Tracy Claeys called Jerry Kill late Saturday, after the Gophers’ 29-26 loss to Michigan, and it wasn’t just to commiserate. Claeys needed advice on clock management.
For 21 years, those two had worked closely together, talking through key decisions over their headsets.
When Kill retired for health reasons Wednesday, Claeys stepped in as interim coach, with full confidence he can handle the job long term. In three days, he tackled countless tasks and somehow got his 13-point underdog team to outgain the Wolverines 461-296.
One thing Claeys didn’t do was tab another coach to replace Kill as a second voice on clock management. He became a committee of one, even though he’s a defensive coordinator, who has much to learn about the team’s offensive playbook.
So, when the officials overturned a potential winning touchdown, ruling that receiver Drew Wolitarsky was down at the 1-foot line, the Gophers suddenly appeared lost in their own world.
There were 19 seconds remaining. The Gophers were lined up, but when the referee started the game clock, they went through a series of shifts and motions, costing 12 seconds before Mitch Leidner finally took the shotgun snap. When his throw landed incomplete, only two seconds remained.

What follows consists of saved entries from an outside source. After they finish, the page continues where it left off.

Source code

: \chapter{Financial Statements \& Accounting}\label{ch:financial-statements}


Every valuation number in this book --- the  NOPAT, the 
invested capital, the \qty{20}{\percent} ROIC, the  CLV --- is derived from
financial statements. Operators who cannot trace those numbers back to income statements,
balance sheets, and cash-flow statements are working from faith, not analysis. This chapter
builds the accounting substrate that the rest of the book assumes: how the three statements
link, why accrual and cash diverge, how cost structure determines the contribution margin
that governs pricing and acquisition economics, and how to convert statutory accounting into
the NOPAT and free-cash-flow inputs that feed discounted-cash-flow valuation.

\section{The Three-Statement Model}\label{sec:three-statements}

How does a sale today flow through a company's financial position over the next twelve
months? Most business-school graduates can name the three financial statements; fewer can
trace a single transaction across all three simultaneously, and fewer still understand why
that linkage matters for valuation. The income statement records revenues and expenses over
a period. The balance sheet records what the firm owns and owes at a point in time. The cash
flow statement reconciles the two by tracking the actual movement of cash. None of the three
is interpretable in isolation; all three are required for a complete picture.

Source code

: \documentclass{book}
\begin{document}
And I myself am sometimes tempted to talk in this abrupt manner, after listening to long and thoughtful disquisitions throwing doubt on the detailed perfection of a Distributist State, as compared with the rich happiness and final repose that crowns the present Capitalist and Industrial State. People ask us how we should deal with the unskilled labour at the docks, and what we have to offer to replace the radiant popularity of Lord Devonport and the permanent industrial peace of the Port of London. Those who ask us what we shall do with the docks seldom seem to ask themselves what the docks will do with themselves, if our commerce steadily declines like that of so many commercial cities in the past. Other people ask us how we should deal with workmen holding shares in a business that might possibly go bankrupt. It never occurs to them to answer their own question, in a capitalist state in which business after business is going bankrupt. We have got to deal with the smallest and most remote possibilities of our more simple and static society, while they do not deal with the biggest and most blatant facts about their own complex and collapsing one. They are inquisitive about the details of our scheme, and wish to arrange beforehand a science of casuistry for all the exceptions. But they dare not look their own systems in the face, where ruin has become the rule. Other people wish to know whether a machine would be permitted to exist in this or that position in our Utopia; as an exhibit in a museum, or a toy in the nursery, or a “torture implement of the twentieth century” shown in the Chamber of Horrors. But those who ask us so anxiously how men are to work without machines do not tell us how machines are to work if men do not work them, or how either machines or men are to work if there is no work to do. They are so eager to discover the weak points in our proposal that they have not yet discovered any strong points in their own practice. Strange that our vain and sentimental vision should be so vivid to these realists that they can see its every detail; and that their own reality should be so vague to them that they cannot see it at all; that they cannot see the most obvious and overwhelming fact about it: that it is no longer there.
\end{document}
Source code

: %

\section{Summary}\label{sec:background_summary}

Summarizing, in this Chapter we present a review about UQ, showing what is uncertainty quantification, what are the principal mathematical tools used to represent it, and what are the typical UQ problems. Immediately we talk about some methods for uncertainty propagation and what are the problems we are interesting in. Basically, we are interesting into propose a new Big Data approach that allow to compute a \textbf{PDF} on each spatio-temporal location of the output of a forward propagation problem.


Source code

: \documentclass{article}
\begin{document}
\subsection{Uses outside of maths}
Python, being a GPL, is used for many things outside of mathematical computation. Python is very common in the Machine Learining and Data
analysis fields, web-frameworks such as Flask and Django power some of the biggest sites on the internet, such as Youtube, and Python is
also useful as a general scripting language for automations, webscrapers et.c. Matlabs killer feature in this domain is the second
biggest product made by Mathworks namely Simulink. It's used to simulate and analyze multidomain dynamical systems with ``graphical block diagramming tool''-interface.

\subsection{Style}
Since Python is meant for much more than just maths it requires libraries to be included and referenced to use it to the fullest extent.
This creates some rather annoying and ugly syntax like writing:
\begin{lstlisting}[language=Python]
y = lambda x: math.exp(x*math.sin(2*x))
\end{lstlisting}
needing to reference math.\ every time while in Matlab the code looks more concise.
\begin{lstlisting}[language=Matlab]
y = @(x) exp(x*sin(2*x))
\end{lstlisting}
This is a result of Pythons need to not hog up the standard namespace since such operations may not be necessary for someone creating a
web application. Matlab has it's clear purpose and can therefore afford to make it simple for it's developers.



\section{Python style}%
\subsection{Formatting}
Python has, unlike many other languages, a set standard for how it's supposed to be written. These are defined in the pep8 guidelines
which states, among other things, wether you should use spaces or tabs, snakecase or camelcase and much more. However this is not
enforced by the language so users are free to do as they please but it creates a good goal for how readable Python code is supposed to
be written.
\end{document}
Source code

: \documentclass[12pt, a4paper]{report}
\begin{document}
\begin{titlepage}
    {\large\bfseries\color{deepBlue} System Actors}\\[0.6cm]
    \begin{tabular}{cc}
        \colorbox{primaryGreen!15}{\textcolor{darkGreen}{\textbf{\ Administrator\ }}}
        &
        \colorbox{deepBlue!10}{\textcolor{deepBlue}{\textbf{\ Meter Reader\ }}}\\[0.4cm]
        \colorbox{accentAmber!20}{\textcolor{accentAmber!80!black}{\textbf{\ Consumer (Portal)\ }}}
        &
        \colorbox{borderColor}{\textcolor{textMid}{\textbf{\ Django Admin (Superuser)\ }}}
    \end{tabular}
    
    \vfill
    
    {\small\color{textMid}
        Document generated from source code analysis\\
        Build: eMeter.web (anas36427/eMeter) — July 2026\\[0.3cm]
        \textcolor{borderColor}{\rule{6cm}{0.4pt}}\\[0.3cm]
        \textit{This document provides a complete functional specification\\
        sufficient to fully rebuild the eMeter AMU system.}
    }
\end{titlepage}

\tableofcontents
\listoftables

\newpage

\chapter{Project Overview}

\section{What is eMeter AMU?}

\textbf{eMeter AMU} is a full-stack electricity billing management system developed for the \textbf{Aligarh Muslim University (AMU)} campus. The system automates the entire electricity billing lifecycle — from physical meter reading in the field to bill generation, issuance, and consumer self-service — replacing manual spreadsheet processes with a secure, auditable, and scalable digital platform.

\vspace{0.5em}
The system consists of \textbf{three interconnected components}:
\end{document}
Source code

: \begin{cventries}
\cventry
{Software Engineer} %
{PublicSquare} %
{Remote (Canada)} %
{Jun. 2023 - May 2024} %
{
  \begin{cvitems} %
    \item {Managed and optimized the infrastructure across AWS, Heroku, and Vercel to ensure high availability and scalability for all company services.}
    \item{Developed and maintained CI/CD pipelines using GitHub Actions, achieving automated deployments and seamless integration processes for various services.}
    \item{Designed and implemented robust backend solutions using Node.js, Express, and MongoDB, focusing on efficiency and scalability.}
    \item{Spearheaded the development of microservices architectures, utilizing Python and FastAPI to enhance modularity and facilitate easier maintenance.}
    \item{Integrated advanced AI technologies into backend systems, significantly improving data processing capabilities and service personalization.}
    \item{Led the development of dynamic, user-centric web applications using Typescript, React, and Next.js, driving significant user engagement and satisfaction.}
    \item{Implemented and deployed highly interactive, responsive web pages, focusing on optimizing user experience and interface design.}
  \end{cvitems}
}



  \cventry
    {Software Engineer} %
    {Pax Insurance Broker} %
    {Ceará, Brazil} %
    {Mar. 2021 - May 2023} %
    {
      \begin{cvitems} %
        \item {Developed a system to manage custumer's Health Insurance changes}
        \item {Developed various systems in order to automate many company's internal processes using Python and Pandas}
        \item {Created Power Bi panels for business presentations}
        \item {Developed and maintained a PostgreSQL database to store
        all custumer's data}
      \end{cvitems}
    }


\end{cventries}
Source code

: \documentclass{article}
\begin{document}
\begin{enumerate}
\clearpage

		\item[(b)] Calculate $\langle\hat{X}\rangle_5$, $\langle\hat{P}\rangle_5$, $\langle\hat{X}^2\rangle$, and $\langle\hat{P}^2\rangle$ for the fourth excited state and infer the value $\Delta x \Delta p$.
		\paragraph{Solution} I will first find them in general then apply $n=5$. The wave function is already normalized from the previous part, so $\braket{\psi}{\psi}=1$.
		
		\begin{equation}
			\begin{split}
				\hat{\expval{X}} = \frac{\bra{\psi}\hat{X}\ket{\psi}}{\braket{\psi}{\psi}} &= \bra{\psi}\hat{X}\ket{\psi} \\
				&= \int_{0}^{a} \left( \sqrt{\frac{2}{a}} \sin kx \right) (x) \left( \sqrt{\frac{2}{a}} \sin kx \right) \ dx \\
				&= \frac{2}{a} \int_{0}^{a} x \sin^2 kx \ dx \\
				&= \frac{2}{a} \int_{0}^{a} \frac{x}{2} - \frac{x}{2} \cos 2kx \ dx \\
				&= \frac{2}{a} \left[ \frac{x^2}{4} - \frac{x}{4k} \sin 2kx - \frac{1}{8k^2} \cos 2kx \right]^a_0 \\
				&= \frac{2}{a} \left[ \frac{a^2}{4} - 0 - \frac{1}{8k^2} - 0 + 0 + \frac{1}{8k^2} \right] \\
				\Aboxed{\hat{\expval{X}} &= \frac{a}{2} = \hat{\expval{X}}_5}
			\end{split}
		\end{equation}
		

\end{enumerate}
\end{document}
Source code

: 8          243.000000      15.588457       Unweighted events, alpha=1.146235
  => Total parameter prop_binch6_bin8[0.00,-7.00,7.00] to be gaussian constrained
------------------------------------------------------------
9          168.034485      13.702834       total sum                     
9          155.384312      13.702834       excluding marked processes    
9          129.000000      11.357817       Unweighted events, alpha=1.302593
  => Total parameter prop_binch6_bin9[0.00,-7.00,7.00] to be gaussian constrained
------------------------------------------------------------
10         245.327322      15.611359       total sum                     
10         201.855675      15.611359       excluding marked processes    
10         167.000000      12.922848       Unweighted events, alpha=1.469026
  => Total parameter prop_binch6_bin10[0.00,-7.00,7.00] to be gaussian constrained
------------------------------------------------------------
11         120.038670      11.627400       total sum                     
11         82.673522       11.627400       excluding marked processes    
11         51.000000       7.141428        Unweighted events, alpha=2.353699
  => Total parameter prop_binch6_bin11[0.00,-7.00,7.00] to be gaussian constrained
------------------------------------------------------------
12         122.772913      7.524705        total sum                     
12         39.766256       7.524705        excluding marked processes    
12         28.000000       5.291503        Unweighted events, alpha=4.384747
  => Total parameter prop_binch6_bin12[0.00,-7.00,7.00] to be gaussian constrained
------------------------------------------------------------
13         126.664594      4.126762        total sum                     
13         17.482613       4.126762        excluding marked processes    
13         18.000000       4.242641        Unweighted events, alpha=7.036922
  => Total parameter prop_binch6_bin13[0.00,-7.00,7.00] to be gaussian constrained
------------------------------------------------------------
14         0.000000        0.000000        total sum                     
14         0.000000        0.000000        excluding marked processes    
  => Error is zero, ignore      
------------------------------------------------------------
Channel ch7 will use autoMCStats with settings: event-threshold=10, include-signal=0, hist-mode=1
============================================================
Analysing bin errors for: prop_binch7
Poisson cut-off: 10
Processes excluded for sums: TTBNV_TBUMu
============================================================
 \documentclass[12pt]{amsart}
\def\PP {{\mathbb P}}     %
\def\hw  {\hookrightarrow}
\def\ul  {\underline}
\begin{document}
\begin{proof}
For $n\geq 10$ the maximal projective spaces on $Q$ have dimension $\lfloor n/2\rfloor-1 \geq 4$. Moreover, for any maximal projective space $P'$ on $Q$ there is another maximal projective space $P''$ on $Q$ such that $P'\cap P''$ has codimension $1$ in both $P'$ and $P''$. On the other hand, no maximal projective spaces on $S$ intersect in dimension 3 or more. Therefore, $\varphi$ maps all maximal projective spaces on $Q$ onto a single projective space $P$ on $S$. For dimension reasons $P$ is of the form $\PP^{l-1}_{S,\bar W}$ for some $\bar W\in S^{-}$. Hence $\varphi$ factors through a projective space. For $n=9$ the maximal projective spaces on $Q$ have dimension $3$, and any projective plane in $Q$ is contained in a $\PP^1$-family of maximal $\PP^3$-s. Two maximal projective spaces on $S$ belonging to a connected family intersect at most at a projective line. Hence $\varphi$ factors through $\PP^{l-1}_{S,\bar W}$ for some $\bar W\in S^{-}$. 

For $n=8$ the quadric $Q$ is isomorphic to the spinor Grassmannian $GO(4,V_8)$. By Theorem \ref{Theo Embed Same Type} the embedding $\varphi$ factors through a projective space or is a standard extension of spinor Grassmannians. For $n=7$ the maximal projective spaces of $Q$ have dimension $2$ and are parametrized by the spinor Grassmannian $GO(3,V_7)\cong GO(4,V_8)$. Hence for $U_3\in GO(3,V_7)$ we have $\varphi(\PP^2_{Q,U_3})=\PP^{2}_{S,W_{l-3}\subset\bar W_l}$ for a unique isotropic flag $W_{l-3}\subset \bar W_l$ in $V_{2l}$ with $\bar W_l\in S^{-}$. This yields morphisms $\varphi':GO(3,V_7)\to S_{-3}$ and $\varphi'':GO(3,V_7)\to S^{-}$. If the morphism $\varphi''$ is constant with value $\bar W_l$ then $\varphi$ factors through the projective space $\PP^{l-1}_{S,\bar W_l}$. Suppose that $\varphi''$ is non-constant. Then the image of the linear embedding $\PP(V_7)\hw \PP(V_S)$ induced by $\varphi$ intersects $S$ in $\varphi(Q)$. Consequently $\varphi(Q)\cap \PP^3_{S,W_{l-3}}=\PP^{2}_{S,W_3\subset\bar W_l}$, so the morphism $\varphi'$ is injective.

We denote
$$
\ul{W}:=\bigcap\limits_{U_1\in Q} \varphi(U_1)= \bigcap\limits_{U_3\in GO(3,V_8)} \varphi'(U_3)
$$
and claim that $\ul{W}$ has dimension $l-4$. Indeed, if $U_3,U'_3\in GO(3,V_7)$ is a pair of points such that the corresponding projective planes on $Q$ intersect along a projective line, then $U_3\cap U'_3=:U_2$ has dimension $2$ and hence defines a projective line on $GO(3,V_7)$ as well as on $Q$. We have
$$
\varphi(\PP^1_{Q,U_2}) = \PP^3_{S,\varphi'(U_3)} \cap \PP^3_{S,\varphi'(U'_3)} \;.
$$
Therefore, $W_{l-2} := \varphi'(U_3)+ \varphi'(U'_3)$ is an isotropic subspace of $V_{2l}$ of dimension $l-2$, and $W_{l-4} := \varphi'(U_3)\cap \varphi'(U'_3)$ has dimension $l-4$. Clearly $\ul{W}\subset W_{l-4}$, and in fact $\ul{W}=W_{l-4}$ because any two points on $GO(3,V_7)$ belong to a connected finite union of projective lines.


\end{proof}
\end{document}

“If I’d have known that motion shift’s going to take that long, we would have [spiked] the ball,” Claeys said Sunday. “It still would have left 16, probably 17 seconds to go … and we probably could have gotten two more plays out of it rather than one.”
“That’s on me,” he added.
Leidner later said he was surprised the game clock started. The play itself — where he rolls right and throws back to the left for tight end Brandon Lingen — produced a wide-open touchdown at Purdue three weeks earlier. Michigan wasn’t fooled.
“They were playing man [coverage] and being aggressive, and so I agree we needed a shift and motion in there on a short throw to try and confuse them,” Claeys said. “And then, if it was incomplete, we’d still have had time to run one more play.
“So if I made an error in judgment, it was the fact that I thought, ‘Hey, we’ll get two shots here and be happy.’ ”
Claeys had zero regrets about his decision to pass up a tying field goal, instead trying a quarterback sneak.
Six inches. That’s all the Gophers needed, but the pile didn’t move. Leidner got stuffed, and Michigan took back the Little Brown Jug.
“I’d do it again,” Claeys said. “You look at that picture and how close that ball is to the goal line, you’ve got to be able to get that thing in there. And we were having trouble stopping them on the short field — that played a part in it. So hey, let’s do this now rather than take the chance and go into overtime.”
Claeys said he always second-guesses himself as a coach, believing that’s one way to improve.
“I’m not afraid to admit, that’s a reason I called Coach [Kill],” Claeys said. “At the end of games, it was me and him that handled the game management on the headsets. And I lost my game management person, too.”
Added Claeys: “I will get somebody assigned now on the staff to help me out after going through that because that was one of the things in the whirlwind that I didn’t think of.”
Last week, Claeys talked about how he has similar philosophies to Kill but a different personality. Kill wears his emotions on his sleeve and seems wounded at times by criticism. Claeys insists he doesn’t even follow local sports coverage.
He said this loss bothered him less than two others this year — presumably to Northwestern and Nebraska — where the Gophers didn’t play hard. Those losses “grind at you,” he said. But the Gophers outplayed Michigan most of the night.
“If it makes people feel good to blame me, then hey, that’s great,” Claeys said. “I will take all the blame in the world, but I could sleep at night because I could tell you that we did our best to get ready for that football game.”